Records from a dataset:
_____

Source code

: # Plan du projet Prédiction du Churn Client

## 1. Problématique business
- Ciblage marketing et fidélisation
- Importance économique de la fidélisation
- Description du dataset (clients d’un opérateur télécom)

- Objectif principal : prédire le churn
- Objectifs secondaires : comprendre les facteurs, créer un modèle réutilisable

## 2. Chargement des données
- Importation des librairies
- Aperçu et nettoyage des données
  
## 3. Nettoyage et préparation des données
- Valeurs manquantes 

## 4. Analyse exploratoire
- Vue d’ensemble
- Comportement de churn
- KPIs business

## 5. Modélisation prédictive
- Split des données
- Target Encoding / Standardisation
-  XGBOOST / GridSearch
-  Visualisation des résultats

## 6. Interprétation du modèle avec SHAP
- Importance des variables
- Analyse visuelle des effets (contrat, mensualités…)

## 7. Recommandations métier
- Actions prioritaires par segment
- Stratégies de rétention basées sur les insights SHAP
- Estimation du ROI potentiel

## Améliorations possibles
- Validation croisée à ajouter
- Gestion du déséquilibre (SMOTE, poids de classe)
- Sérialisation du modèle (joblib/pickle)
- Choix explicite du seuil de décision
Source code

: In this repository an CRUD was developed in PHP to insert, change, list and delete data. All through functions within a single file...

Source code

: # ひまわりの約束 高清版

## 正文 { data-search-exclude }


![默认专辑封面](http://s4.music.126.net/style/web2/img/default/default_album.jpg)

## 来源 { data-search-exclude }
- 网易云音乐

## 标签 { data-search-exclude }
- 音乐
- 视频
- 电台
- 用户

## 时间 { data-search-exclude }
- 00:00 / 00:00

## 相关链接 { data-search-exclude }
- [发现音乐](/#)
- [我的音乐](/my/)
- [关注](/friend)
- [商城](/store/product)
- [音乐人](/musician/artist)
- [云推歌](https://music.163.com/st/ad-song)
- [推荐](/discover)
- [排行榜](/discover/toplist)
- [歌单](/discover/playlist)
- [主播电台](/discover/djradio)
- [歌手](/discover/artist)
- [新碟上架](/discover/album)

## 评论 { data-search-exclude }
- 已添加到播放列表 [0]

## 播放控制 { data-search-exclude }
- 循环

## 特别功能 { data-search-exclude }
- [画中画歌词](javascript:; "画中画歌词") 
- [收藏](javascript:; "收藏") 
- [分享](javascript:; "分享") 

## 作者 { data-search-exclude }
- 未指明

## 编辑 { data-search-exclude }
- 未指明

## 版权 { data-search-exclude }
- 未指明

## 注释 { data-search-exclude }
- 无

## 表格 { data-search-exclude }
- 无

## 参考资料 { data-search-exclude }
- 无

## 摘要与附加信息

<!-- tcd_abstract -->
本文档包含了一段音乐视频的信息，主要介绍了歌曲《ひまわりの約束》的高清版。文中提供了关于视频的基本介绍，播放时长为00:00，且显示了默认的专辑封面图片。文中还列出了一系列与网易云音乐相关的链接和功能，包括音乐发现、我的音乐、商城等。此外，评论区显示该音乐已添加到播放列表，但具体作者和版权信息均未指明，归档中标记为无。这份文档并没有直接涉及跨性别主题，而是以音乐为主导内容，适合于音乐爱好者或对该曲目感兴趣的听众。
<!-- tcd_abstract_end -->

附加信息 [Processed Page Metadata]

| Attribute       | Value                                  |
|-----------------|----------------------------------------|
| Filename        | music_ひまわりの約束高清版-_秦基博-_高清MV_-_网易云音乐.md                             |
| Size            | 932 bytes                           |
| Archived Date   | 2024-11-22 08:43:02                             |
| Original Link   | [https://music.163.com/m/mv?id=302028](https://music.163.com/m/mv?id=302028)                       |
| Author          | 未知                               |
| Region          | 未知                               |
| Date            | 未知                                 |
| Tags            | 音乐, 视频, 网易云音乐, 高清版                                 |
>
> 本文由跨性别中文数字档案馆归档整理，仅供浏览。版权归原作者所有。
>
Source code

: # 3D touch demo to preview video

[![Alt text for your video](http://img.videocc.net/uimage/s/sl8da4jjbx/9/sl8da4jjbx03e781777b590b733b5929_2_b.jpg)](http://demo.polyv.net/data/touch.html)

_____

▸ **Your instructions**:
From the entries above, write out only the lines starting at the line that holds "- Importance des variables" and ending at the line that holds "- Validation croisée à ajouter", keeping both and matching them exactly.

▸ **Exercise response**:
- Importance des variables
- Analyse visuelle des effets (contrat, mensualités…)

## 7. Recommandations métier
- Actions prioritaires par segment
- Stratégies de rétention basées sur les insights SHAP
- Estimation du ROI potentiel

## Améliorations possibles
- Validation croisée à ajouter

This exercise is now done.